Sarah O’Connor of the Financial Times has been chronicling the gig economy for some years, even taking a job as a food delivery courier for one story. She tells Tech Tent that the benefits for a company effectively making its workforce self-employed are clear: “They’re fantastically cheap.
You’re only paying them for the minutes that they’re actually performing a task.”
She says some workers also value the flexibility of being able to choose their hours, although they often find the only way to make a decent living is to work when the companies want them.
What will the gig economy look like after the pandemic?

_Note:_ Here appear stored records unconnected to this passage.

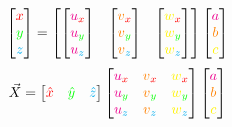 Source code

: \documentclass[preview]{standalone}
\begin{document}
$$\begin{bmatrix}\textcolor{red}{x}\\\textcolor{green}{y}\\\textcolor{cyan}{z}\end{bmatrix} = \begin{bmatrix}
\begin{bmatrix}\textcolor{magenta}{u}_{\textcolor{red}{x}}\\\textcolor{magenta}{u}_{\textcolor{green}{y}}\\\textcolor{magenta}{u}_{\textcolor{cyan}{z}}\end{bmatrix} &
\begin{bmatrix}\textcolor{orange}{v}_{\textcolor{red}{x}}\\\textcolor{orange}{v}_{\textcolor{green}{y}}\\\textcolor{orange}{v}_{\textcolor{cyan}{z}}\end{bmatrix} &
\begin{bmatrix}\textcolor{yellow}{w}_{\textcolor{red}{x}}\\\textcolor{yellow}{w}_{\textcolor{green}{y}}\\\textcolor{yellow}{w}_{\textcolor{cyan}{z}}\end{bmatrix}
\end{bmatrix}\begin{bmatrix}\textcolor{magenta}{a}\\\textcolor{orange}{b}\\\textcolor{yellow}{c}\end{bmatrix}$$
$$\vec{X} = \begin{bmatrix}\textcolor{red}{\hat{x}}&\textcolor{green}{\hat{y}}&\textcolor{cyan}{\hat{z}}\end{bmatrix}\begin{bmatrix}
\textcolor{magenta}{u}_{\textcolor{red}{x}}&\textcolor{orange}{v}_{\textcolor{red}{x}}&\textcolor{yellow}{w}_{\textcolor{red}{x}}\\
\textcolor{magenta}{u}_{\textcolor{green}{y}}&\textcolor{orange}{v}_{\textcolor{green}{y}}&\textcolor{yellow}{w}_{\textcolor{green}{y}}\\
\textcolor{magenta}{u}_{\textcolor{cyan}{z}}&\textcolor{orange}{v}_{\textcolor{cyan}{z}}&\textcolor{yellow}{w}_{\textcolor{cyan}{z}}
\end{bmatrix}\begin{bmatrix}\textcolor{magenta}{a}\\\textcolor{orange}{b}\\\textcolor{yellow}{c}\end{bmatrix}$$
\end{document}
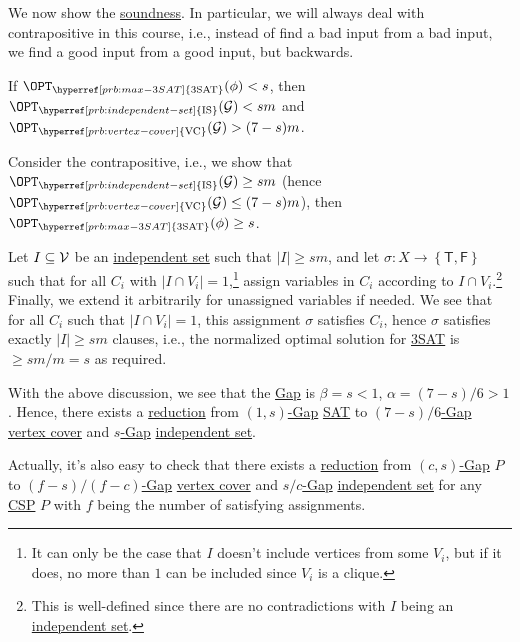 We now show the \hyperref[def:soundness]{soundness}. In particular, we will always deal with contrapositive in this course, i.e., instead of find a bad input from a bad input, we find a good input from a good input, but backwards.

\begin{claim}
	If	\(\OPT_{\hyperref[prb:max-3SAT]{\text{3SAT}}} (\phi) < s\), then \(\OPT_{\hyperref[prb:independent-set]{\text{IS}} }(\mathcal{\MakeUppercase{g}} ) < sm\) and \(\OPT_{\hyperref[prb:vertex-cover]{\text{VC}} }(\mathcal{\MakeUppercase{g}} ) > (7-s)m\).
\end{claim}
\begin{explanation}
	Consider the contrapositive, i.e., we show that \(\OPT_{\hyperref[prb:independent-set]{\text{IS}} }(\mathcal{\MakeUppercase{g}} ) \geq sm\) (hence \(\OPT_{\hyperref[prb:vertex-cover]{\text{VC}} }(\mathcal{\MakeUppercase{g}} ) \leq (7-s)m\)), then \(\OPT_{\hyperref[prb:max-3SAT]{\text{3SAT}} }(\phi) \geq s\).

	Let \(I \subseteq \mathcal{\MakeUppercase{v}} \) be an \hyperref[def:independent-set]{independent set} such that \(\vert I \vert \geq sm\), and let \(\sigma \colon X \to \left\{ \textsf{T}, \textsf{F} \right\} \) such that for all \(C_i\) with \(\vert I \cap V_i \vert = 1\),\footnote{It can only be the case that \(I\) doesn't include vertices from some \(V_i\), but if it does, no more than \(1\) can be included since \(V_i\) is a clique.} assign variables in \(C_i\) according to \(I \cap V_i\).\footnote{This is well-defined since there are no contradictions with \(I\) being an \hyperref[def:independent-set]{independent set}.} Finally, we extend it arbitrarily for unassigned variables if needed. We see that for all \(C_i\) such that \(\vert I \cap  V_i \vert = 1\), this assignment \(\sigma \) satisfies \(C_i\), hence \(\sigma \) satisfies exactly \(\vert I \vert \geq sm\) clauses, i.e., the normalized optimal solution for \hyperref[prb:max-3SAT]{3SAT} is \(\geq sm/m = s\) as required.
\end{explanation}

With the above discussion, we see that the \hyperref[def:Gap]{Gap} is \(\beta = s < 1\), \(\alpha = (7-s) / 6 > 1\). Hence, there exists a \hyperref[def:reduction]{reduction} from \hyperref[def:c-s-Gap]{\((1, s)\)-Gap} \hyperref[prb:max-3SAT]{SAT} to \hyperref[def:Gap]{\((7 - s) / 6\)-Gap} \hyperref[prb:vertex-cover]{vertex cover} and \hyperref[def:Gap]{\(s\)-Gap} \hyperref[prb:independent-set]{independent set}.

\begin{remark}
	Actually, it's also easy to check that there exists a \hyperref[def:reduction]{reduction} from \hyperref[def:c-s-Gap]{\((c, s)\)-Gap} \(P\) to \hyperref[def:Gap]{\((f-s) / (f-c)\)-Gap} \hyperref[prb:vertex-cover]{vertex cover} and \hyperref[def:Gap]{\(s / c\)-Gap} \hyperref[def:independent-set]{independent set} for any \hyperref[prb:CSP]{CSP} \(P\) with \(f\) being the number of satisfying assignments.
\end{remark}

Sarah O’Connor thinks the fact that many employers have now realised their staff can work just as effectively from home will prove a light-bulb moment.
That could allow many people the flexibility they crave – or could see employers seeking cheaper alternatives. “It might prove to employers that if you don’t need people physically in the office, maybe you don’t need them physically in the country,” she says.
“Maybe you can start to think of the whole world as your potential workforce and recruit from anywhere. And so you could see a sort of globalisation in the way that hit blue collar workers, 20 or 30 years ago. You could see that start to hit people like you and me, people who until now have been relatively insulated from it.”
The balance of power between labour and capital, the workers and corporations, has shifted in favour of business over recent decades. Now, the advance of technology and a pandemic that has accelerated its adoption in the workplace, could mean that workers have even less power to improve their wages and conditions.